(Plain-text document sources)
****************

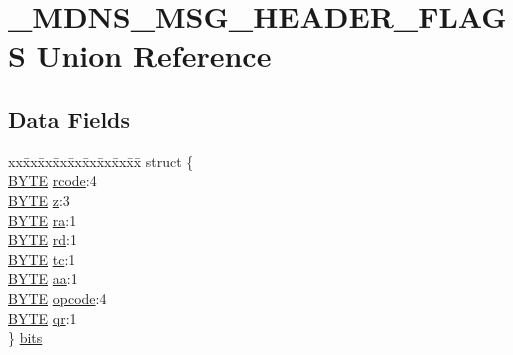\hypertarget{union___m_d_n_s___m_s_g___h_e_a_d_e_r___f_l_a_g_s}{}\section{\+\_\+\+M\+D\+N\+S\+\_\+\+M\+S\+G\+\_\+\+H\+E\+A\+D\+E\+R\+\_\+\+F\+L\+A\+G\+S Union Reference}
\label{union___m_d_n_s___m_s_g___h_e_a_d_e_r___f_l_a_g_s}
\subsection*{Data Fields}
\begin{DoxyCompactItemize}
\item 
\begin{tabbing}
xx\=xx\=xx\=xx\=xx\=xx\=xx\=xx\=xx\=\kill
struct \{\\
\>\hyperlink{_generic_type_defs_8h_a4ae1dab0fb4b072a66584546209e7d58}{BYTE} \hyperlink{union___m_d_n_s___m_s_g___h_e_a_d_e_r___f_l_a_g_s_a323fd6a79198bc22f31c9ea738772019}{rcode}:4\\
\>\hyperlink{_generic_type_defs_8h_a4ae1dab0fb4b072a66584546209e7d58}{BYTE} \hyperlink{union___m_d_n_s___m_s_g___h_e_a_d_e_r___f_l_a_g_s_a76f0f627efa15d3388e34f92ac635a94}{z}:3\\
\>\hyperlink{_generic_type_defs_8h_a4ae1dab0fb4b072a66584546209e7d58}{BYTE} \hyperlink{union___m_d_n_s___m_s_g___h_e_a_d_e_r___f_l_a_g_s_a7aac5175fb31a584ec71d07a1cb3b9e7}{ra}:1\\
\>\hyperlink{_generic_type_defs_8h_a4ae1dab0fb4b072a66584546209e7d58}{BYTE} \hyperlink{union___m_d_n_s___m_s_g___h_e_a_d_e_r___f_l_a_g_s_afbab9dfa9622855296f2b7fac9fb25c5}{rd}:1\\
\>\hyperlink{_generic_type_defs_8h_a4ae1dab0fb4b072a66584546209e7d58}{BYTE} \hyperlink{union___m_d_n_s___m_s_g___h_e_a_d_e_r___f_l_a_g_s_a754ef8a2470eedf7fbcb7019bf8e4245}{tc}:1\\
\>\hyperlink{_generic_type_defs_8h_a4ae1dab0fb4b072a66584546209e7d58}{BYTE} \hyperlink{union___m_d_n_s___m_s_g___h_e_a_d_e_r___f_l_a_g_s_afbb4ddf62c29332fa116d202b3717104}{aa}:1\\
\>\hyperlink{_generic_type_defs_8h_a4ae1dab0fb4b072a66584546209e7d58}{BYTE} \hyperlink{union___m_d_n_s___m_s_g___h_e_a_d_e_r___f_l_a_g_s_adac4f43aae2c6273a588415a1d769975}{opcode}:4\\
\>\hyperlink{_generic_type_defs_8h_a4ae1dab0fb4b072a66584546209e7d58}{BYTE} \hyperlink{union___m_d_n_s___m_s_g___h_e_a_d_e_r___f_l_a_g_s_a8aef8d54c024ebb23bd557b730554391}{qr}:1\\
\} \hyperlink{union___m_d_n_s___m_s_g___h_e_a_d_e_r___f_l_a_g_s_a10591b5d6e002c08a658907ccb7a420d}{bits}\\


\end{tabbing}
\end{DoxyCompactItemize}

****************

### What is required
Repeat each entry above exactly, passing over any images.

### Result below
\hypertarget{union___m_d_n_s___m_s_g___h_e_a_d_e_r___f_l_a_g_s}{}\section{\+\_\+\+M\+D\+N\+S\+\_\+\+M\+S\+G\+\_\+\+H\+E\+A\+D\+E\+R\+\_\+\+F\+L\+A\+G\+S Union Reference}
\label{union___m_d_n_s___m_s_g___h_e_a_d_e_r___f_l_a_g_s}
\subsection*{Data Fields}
\begin{DoxyCompactItemize}
\item 
\begin{tabbing}
xx\=xx\=xx\=xx\=xx\=xx\=xx\=xx\=xx\=\kill
struct \{\\
\>\hyperlink{_generic_type_defs_8h_a4ae1dab0fb4b072a66584546209e7d58}{BYTE} \hyperlink{union___m_d_n_s___m_s_g___h_e_a_d_e_r___f_l_a_g_s_a323fd6a79198bc22f31c9ea738772019}{rcode}:4\\
\>\hyperlink{_generic_type_defs_8h_a4ae1dab0fb4b072a66584546209e7d58}{BYTE} \hyperlink{union___m_d_n_s___m_s_g___h_e_a_d_e_r___f_l_a_g_s_a76f0f627efa15d3388e34f92ac635a94}{z}:3\\
\>\hyperlink{_generic_type_defs_8h_a4ae1dab0fb4b072a66584546209e7d58}{BYTE} \hyperlink{union___m_d_n_s___m_s_g___h_e_a_d_e_r___f_l_a_g_s_a7aac5175fb31a584ec71d07a1cb3b9e7}{ra}:1\\
\>\hyperlink{_generic_type_defs_8h_a4ae1dab0fb4b072a66584546209e7d58}{BYTE} \hyperlink{union___m_d_n_s___m_s_g___h_e_a_d_e_r___f_l_a_g_s_afbab9dfa9622855296f2b7fac9fb25c5}{rd}:1\\
\>\hyperlink{_generic_type_defs_8h_a4ae1dab0fb4b072a66584546209e7d58}{BYTE} \hyperlink{union___m_d_n_s___m_s_g___h_e_a_d_e_r___f_l_a_g_s_a754ef8a2470eedf7fbcb7019bf8e4245}{tc}:1\\
\>\hyperlink{_generic_type_defs_8h_a4ae1dab0fb4b072a66584546209e7d58}{BYTE} \hyperlink{union___m_d_n_s___m_s_g___h_e_a_d_e_r___f_l_a_g_s_afbb4ddf62c29332fa116d202b3717104}{aa}:1\\
\>\hyperlink{_generic_type_defs_8h_a4ae1dab0fb4b072a66584546209e7d58}{BYTE} \hyperlink{union___m_d_n_s___m_s_g___h_e_a_d_e_r___f_l_a_g_s_adac4f43aae2c6273a588415a1d769975}{opcode}:4\\
\>\hyperlink{_generic_type_defs_8h_a4ae1dab0fb4b072a66584546209e7d58}{BYTE} \hyperlink{union___m_d_n_s___m_s_g___h_e_a_d_e_r___f_l_a_g_s_a8aef8d54c024ebb23bd557b730554391}{qr}:1\\
\} \hyperlink{union___m_d_n_s___m_s_g___h_e_a_d_e_r___f_l_a_g_s_a10591b5d6e002c08a658907ccb7a420d}{bits}\\


\end{tabbing}
\end{DoxyCompactItemize}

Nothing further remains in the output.